Bell Scholar Intern
Nearing the end of his third year of his Bachelor of Science in honours physics with a minor in mathematics, Stephen Bennett is clear about his interests: physics, music, and education.
He’s also clear on his reasons for pursuing his current position as Bell Scholar intern.
“I wanted to integrate myself into the Bell network and work to bridge the gap between Bell Scholars, the Bell committee, and Bell alumni,” says Bennett.
He says he has learned organizational and event co-ordinating skills, as well as how to develop and maintain professional relationships with supervisors.
An intern since late August, Bennett helps to coordinate Bell events. That began with organizing an orientation for incoming Bell Scholars and pairing them with upper-year Bell student mentors. Other events include the annual Bell Reception for all Bell Scholars, plus committee members, and more casual get-togethers. He promotes Bell Scholars’ activities, arranges speaking engagements by Bell Scholars at their local high schools, and also contacts prospective Bell Scholars for interviews.

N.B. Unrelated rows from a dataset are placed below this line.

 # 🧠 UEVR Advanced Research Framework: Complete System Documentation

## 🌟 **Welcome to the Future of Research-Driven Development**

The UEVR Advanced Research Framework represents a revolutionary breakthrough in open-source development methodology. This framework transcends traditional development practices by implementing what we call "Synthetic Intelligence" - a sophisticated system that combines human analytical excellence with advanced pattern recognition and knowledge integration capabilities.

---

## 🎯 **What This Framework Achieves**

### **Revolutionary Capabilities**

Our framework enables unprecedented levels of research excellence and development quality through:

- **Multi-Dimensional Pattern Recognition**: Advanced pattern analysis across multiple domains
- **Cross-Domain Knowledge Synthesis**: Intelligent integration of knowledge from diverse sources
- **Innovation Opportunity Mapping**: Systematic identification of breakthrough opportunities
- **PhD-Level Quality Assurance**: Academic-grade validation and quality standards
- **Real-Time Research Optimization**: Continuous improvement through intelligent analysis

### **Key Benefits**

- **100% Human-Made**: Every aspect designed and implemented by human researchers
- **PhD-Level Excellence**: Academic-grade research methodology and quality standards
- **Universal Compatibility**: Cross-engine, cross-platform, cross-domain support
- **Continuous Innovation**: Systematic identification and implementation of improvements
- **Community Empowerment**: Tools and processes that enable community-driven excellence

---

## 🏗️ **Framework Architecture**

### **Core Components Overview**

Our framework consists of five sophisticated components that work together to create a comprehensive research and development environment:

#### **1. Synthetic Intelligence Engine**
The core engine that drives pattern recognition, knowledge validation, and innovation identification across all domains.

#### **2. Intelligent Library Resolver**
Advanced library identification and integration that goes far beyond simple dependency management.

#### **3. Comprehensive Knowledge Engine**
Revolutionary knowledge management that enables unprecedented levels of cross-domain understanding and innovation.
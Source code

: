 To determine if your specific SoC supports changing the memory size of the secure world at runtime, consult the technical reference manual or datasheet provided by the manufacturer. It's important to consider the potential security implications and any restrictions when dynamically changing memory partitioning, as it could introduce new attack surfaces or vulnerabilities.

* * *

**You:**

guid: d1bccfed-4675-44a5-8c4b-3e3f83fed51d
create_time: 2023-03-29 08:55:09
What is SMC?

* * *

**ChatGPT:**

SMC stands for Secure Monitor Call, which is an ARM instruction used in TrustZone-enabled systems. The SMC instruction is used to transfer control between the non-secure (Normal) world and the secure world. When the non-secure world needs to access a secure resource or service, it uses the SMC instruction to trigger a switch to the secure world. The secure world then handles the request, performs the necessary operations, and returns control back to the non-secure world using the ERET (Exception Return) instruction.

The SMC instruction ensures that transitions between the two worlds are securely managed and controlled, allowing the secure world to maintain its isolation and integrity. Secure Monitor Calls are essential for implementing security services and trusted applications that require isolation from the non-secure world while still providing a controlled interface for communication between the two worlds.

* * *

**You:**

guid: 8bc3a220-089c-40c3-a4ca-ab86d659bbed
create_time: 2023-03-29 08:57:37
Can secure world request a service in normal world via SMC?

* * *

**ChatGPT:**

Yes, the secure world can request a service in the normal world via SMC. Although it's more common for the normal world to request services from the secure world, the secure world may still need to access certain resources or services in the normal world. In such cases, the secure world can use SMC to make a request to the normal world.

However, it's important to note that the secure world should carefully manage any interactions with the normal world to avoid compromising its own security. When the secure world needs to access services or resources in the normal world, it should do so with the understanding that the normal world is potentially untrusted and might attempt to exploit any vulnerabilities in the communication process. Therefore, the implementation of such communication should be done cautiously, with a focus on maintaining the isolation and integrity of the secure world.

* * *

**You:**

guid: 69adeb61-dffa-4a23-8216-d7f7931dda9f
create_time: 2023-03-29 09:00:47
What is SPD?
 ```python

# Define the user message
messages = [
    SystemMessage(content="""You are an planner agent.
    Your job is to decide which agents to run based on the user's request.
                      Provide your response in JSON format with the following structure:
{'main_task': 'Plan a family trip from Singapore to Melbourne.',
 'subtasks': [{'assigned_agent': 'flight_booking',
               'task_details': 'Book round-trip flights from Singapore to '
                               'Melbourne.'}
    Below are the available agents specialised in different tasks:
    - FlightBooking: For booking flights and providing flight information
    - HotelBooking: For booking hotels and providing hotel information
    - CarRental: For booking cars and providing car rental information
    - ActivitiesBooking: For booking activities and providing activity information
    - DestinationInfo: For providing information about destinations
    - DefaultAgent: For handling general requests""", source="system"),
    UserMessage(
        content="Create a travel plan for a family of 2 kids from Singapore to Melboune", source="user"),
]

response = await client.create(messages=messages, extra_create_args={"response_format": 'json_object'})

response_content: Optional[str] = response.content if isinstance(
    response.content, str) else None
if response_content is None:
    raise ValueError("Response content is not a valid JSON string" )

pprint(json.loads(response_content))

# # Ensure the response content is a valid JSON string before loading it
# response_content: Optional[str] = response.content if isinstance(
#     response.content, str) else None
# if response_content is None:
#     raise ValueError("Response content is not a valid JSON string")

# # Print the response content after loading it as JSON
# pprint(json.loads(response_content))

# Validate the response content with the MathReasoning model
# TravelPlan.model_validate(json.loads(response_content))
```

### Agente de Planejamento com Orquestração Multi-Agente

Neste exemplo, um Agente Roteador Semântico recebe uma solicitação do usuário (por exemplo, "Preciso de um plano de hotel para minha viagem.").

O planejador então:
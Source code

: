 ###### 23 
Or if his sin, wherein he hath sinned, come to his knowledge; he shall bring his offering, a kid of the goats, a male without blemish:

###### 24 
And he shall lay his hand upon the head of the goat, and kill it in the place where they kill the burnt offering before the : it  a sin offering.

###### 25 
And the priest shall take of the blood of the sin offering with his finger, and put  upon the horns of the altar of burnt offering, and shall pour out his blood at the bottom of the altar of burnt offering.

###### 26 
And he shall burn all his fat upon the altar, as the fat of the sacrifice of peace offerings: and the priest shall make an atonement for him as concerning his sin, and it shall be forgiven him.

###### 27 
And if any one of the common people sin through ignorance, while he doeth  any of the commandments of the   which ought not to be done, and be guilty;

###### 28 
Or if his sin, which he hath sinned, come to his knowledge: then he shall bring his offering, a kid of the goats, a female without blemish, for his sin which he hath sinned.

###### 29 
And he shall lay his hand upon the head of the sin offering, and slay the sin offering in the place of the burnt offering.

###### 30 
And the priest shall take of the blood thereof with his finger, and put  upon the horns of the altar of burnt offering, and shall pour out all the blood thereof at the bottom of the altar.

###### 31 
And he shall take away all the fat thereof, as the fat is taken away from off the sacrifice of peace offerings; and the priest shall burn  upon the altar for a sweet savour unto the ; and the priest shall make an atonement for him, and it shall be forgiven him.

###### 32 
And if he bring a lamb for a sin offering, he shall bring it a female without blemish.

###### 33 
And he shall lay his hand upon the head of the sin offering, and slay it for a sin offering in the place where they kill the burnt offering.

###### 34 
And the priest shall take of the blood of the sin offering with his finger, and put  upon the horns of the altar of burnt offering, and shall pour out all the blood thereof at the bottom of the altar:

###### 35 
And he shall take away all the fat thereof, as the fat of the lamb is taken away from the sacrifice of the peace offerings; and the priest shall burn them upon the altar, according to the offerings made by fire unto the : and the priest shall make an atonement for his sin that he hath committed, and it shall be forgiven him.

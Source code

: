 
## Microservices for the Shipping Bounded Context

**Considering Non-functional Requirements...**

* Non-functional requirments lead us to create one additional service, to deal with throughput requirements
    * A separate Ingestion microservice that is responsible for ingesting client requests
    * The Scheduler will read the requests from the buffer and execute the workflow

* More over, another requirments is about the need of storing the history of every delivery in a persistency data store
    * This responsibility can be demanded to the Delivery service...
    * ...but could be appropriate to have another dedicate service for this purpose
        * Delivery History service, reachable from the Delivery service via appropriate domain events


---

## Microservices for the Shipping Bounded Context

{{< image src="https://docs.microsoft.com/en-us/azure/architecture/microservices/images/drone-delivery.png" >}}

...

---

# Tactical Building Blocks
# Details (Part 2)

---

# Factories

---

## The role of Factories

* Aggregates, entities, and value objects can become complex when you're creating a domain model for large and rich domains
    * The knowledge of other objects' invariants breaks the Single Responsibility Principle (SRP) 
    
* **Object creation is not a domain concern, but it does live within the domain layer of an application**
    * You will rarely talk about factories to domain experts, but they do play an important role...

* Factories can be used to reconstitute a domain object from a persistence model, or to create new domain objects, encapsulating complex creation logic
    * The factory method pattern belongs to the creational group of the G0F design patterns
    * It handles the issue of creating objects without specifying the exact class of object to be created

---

Bennett says he chose Mount Allison because he felt his interdisciplinary interests would be encouraged. Today he plays play drums in the Mount A Jazz Ensemble and for Conduct Becoming — a musical organization that produces an annual record to showcase the musical talents of members of the Mount Allison community with all funds going to the Cancer Research Society of Canada.
“Playing in the Jazz Ensemble and Conduct Becoming has allowed me to offer my musical abilities to the community and pushed me to become a better musician,” says Bennett.
Bennett also tutors high school students in physics, both as a way to explore a career in education and to give back to his community.
“Sparking an interest in physics for a new generation of students is a goal of mine and I feel as though high school is a fantastic place to start,” he says.
He’s also a summer research assistant at the university and has secured over $14,000 in grants from the New Brunswick Health Research Foundation (NBHRF) and the Natural Sciences and Engineering Council of Canada (NSERC) to fund his research on trace-element detection using x-ray fluorescence. He has already presented at national conferences and is co-author on a scientific paper published in the journal for the Institute of Physics and Engineering in Medicine.
Bennett says he is pleased that his first instincts about Mount Allison and its interdisciplinary attitude were correct.
“I think being able to integrate myself into both the physics and music departments has been the best part of my Mount A experience thus far. I thoroughly enjoy being able to diversify my interests as much as possible and being able to get to know lots of different people who are involved with different things,” he says.